Position Paper for W3C/WAP Workshop on the Multimodal Web

Author: YOSHIHAMA Sachiko (FAMILY Given),SEC Co., Ltd.

SEC Co., Ltd., founded in 1970, has given continuous attention to the activity of the WAP Forum since its establishment, and joined it in January 1999 as the first software developer member from Japan. SEC has contributed WAP's standardization process mainly in Wireless Application Group. SEC has also developed several WAP products including WAPSimulator, WAP Simulation & Authoring Tool, and WAPSDK, a series of component products for WAP content encoding/decoding.

Introduction

WML is a tag-based markup language based on XML. It is optimised for specifying presentation and user interaction on limited capability devices such as telephones and other wireless mobile terminals. WML and its supporting environment were designed with certain small narrow-band device constraints in mind including small displays, limited user-input facilities, narrow band network connections, limited memory resources and limited computational resources. Given the wide and varying range of terminals targeted by WAP, considerable effort was put into the proper distribution of presentation responsibility between the author and the browser implementation.

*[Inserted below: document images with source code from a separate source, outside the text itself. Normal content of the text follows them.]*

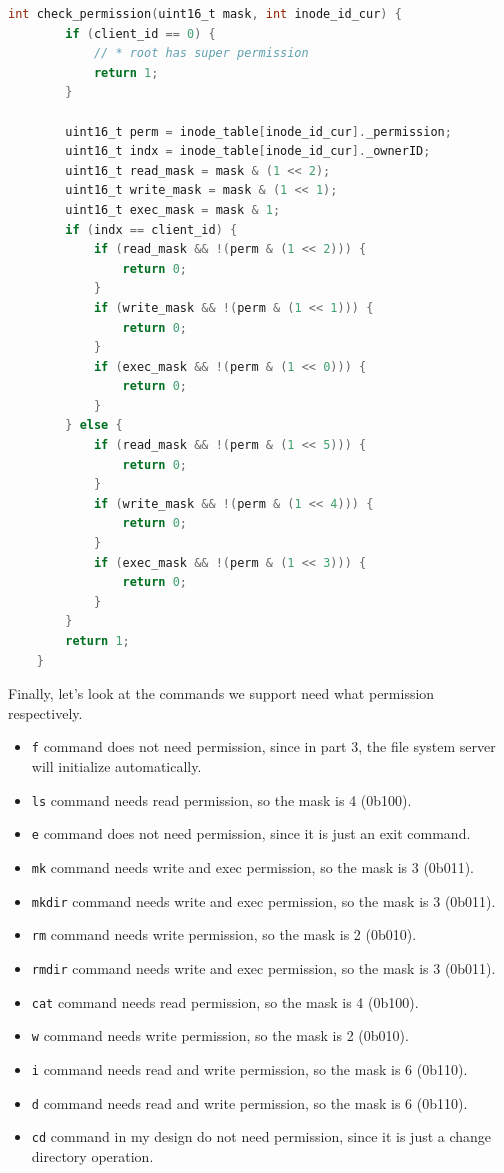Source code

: \begin{lstlisting}[language=C]
    int check_permission(uint16_t mask, int inode_id_cur) {
        if (client_id == 0) {
            // * root has super permission
            return 1;
        }
    
        uint16_t perm = inode_table[inode_id_cur]._permission;
        uint16_t indx = inode_table[inode_id_cur]._ownerID;
        uint16_t read_mask = mask & (1 << 2);
        uint16_t write_mask = mask & (1 << 1);
        uint16_t exec_mask = mask & 1;
        if (indx == client_id) {
            if (read_mask && !(perm & (1 << 2))) {
                return 0;
            }
            if (write_mask && !(perm & (1 << 1))) {
                return 0;
            }
            if (exec_mask && !(perm & (1 << 0))) {
                return 0;
            }
        } else {
            if (read_mask && !(perm & (1 << 5))) {
                return 0;
            }
            if (write_mask && !(perm & (1 << 4))) {
                return 0;
            }
            if (exec_mask && !(perm & (1 << 3))) {
                return 0;
            }
        }
        return 1;
    }    
\end{lstlisting}

Finally, let's look at the commands we support need what permission respectively.
\begin{itemize}
    \item \texttt{f} command does not need permission, since in part 3, the file system server will initialize automatically.
    \item \texttt{ls} command needs read permission, so the mask is 4 (0b100).
    \item \texttt{e} command does not need permission, since it is just an exit command.
    \item \texttt{mk} command needs write and exec permission, so the mask is 3 (0b011).
    \item \texttt{mkdir} command needs write and exec permission, so the mask is 3 (0b011).
    \item \texttt{rm} command needs write permission, so the mask is 2 (0b010).
    \item \texttt{rmdir} command needs write and exec permission, so the mask is 3 (0b011).
    \item \texttt{cat} command needs read permission, so the mask is 4 (0b100).
    \item \texttt{w} command needs write permission, so the mask is 2 (0b010).
    \item \texttt{i} command needs read and write permission, so the mask is 6 (0b110).
    \item \texttt{d} command needs read and write permission, so the mask is 6 (0b110).
    \item \texttt{cd} command in my design do not need permission, since it is just a change directory operation.
\end{itemize}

In the WAP Next Generation, WAP Forum is trying to achieve higher level convergence with Internet technologies; namely, convergence with XHTML Basic is the next big goal of the WAP-NG. WML. In addition to basic features comprised in XHTML Basic, WML will includes advanced features optimised for mobile environment including:

Market Analysis

Regardless of its technical advantages, in author's opinion, it is hardly said that WML is very successful in the market. For example, in Japan, there are three types of data communication services on the mobile phone. The following table shows the outline of these services as of July 31, 2000 (Source: Telecommunications Carriers Association):

Table 1: Data Communication Services in Japan
Service Name Number of Subscribers Markup Language
i-mode 9,786,000 C-HTML
EZweb 3,048,900 HDML/WML1.0
J-Sky 2,201,000 MML (HTML based language)

Though there are no WML1.1 or later based services, we may say that the service using HTML based languages are more successful than what using HDML/WML in Japan.

Why? - there may be various factors that affect success in the market, and the fuller study of these factors lies outside the scope of this paper. However, if we focus on only the difference of the markup languages, it seems reasonable to suppose that it is because the market is more familiar with HTML. Actually, the evolution of the Internet has created a lot of HTML resources; e.g., HTML browsers, authoring tools, how-to-create HTML homepage guidebooks, and knowledge of content providers. It seems reasonable to suppose such resources accelerated growth of amount and quality of contents; and large quantities and good quality of contents has attracted end users.

In addition, XML based technologies may make it more difficult for content providers to author contents. Because of its strict policy on correctness of the document, it is usually more difficult to author XML contents than HTML contents without efficient authoring tools. We may also say that XML based technologies (e.g., XHTML or WML) are not user or content provider friendly; it is manufactures or browser developers who reap the benefit from the XML's strict policy, and end users may hardly see the difference. If there are no significant features that are introduced by new technologies...

SEC's Position

SEC believes that WAP should converge with W3C Internet technologies to realize more efficient use of the mobile Internet. The migration from one successful technology to another is generally difficult, however, we believe it could happen when the new technology satisfies better features and usability.

It is obvious that the voice technology is suitable for mobile terminals that WAP aims to because speech is the natural usage of mobile phones. We can expect that the voice technology will complement the poor input/output capability of the mobile phone, and may introduce something more useful than what we have today.

We believe that the workshop should identify issues with the convergence, and output from the workshop should address the plan of convergence between VoiceXML and WML.